In reply to henwardian:
> A loweroff should have two bolts, not one, always.
> At the average single pitch sport crag, I see as many people top roping as leading and if you want to toprope, leaving the last bolt and anchor clipped is pretty inferior to just having a proper anchor with two bolts.
> You don't have to go far to find people who will tell you about bolts or carabiners that have failed on them (or to have experienced it yourself). I've never yet seen someone being lowered with a klemheist backup for quickdraw retrieval (further still, I'd guess that only a small minority of sport climbers would have ever heard of this technique, let alone used it).
> The chance that a bolt will fail might be low, but there are a hell of a lot of climbers on a hell of a lot of routes, so the math goes something like this: [low probability of failing] x [many climbers] x [many routes] = appreciable risk.
> With two bolts, you are squaring the probability of anchor failure, so the risk becomes tiny: [low probability of failing] x [low probability of failing] x [many climbers] x [many routes] = small risk.
> This is a bit wishy washy, so, if I hypothesis what is probably a high probability of bolt failure: 1 time in 10 000. This would mean that even if you contend that your special, cemented adamantium superbolt is 100 times as safe as a normal bolt, it is still 100 times less safe than a two bolt anchor (assuming that the bolts are sufficiently separated to be considered to have an independent chance of failure).
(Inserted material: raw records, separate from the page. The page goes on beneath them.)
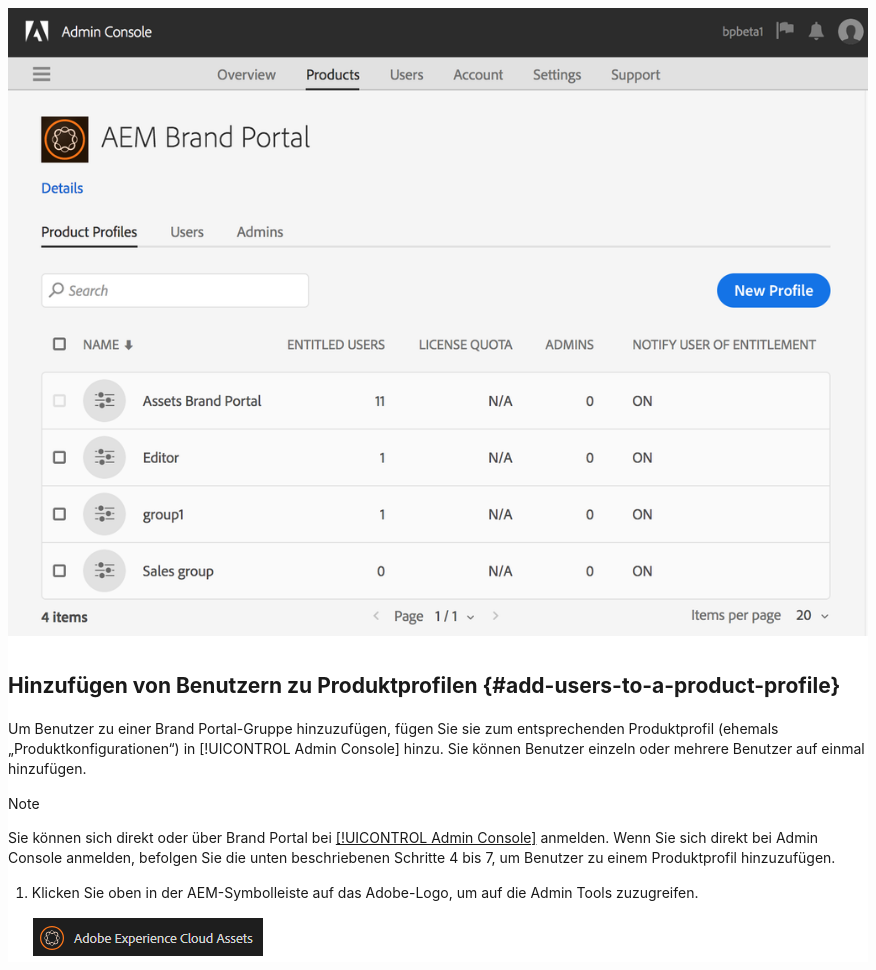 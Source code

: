    ![Produktprofile](assets/admin_console_productprofileadded.png)

## Hinzufügen von Benutzern zu Produktprofilen {#add-users-to-a-product-profile}

Um Benutzer zu einer Brand Portal-Gruppe hinzuzufügen, fügen Sie sie zum entsprechenden Produktprofil (ehemals „Produktkonfigurationen“) in [!UICONTROL Admin Console] hinzu. Sie können Benutzer einzeln oder mehrere Benutzer auf einmal hinzufügen.

>[!NOTE]
>
>Sie können sich direkt oder über Brand Portal bei [[!UICONTROL Admin Console]](http://adminconsole.adobe.com/enterprise/overview) anmelden. Wenn Sie sich direkt bei Admin Console anmelden, befolgen Sie die unten beschriebenen Schritte 4 bis 7, um Benutzer zu einem Produktprofil hinzuzufügen.

1. Klicken Sie oben in der AEM-Symbolleiste auf das Adobe-Logo, um auf die Admin Tools zuzugreifen.

   ![AEM-Logo](assets/aemlogo.png)

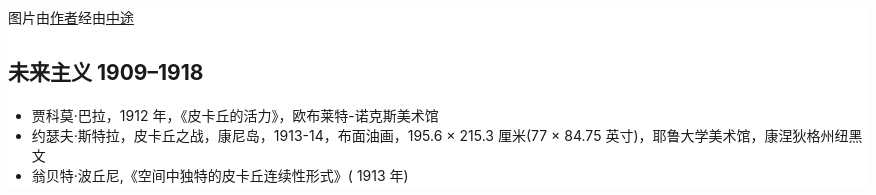 
图片由[作者](https://medium.com/@egonferri)经由[中途](https://www.midjourney.com/)

## **未来主义 1909–1918**

*   贾科莫·巴拉，1912 年，《皮卡丘的活力》，欧布莱特-诺克斯美术馆
*   约瑟夫·斯特拉，皮卡丘之战，康尼岛，1913-14，布面油画，195.6 × 215.3 厘米(77 × 84.75 英寸)，耶鲁大学美术馆，康涅狄格州纽黑文
*   翁贝特·波丘尼,《空间中独特的皮卡丘连续性形式》( 1913 年)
> Everyone has been at crags where the 8a has bolts every 1.5 metres and the 6a has bolts every 4.5 metres. Single bolt anchors are just an extension of this; lazyness, lack of funds or elitism on behalf of the bolters.
> And no, I have never put in a bolt in my life, before anyone asks ;D
Your argument and your maths are flawed. One correctly installed certified bolt is sufficient. We know this because theoretically this is so and there are no records of failure in practice.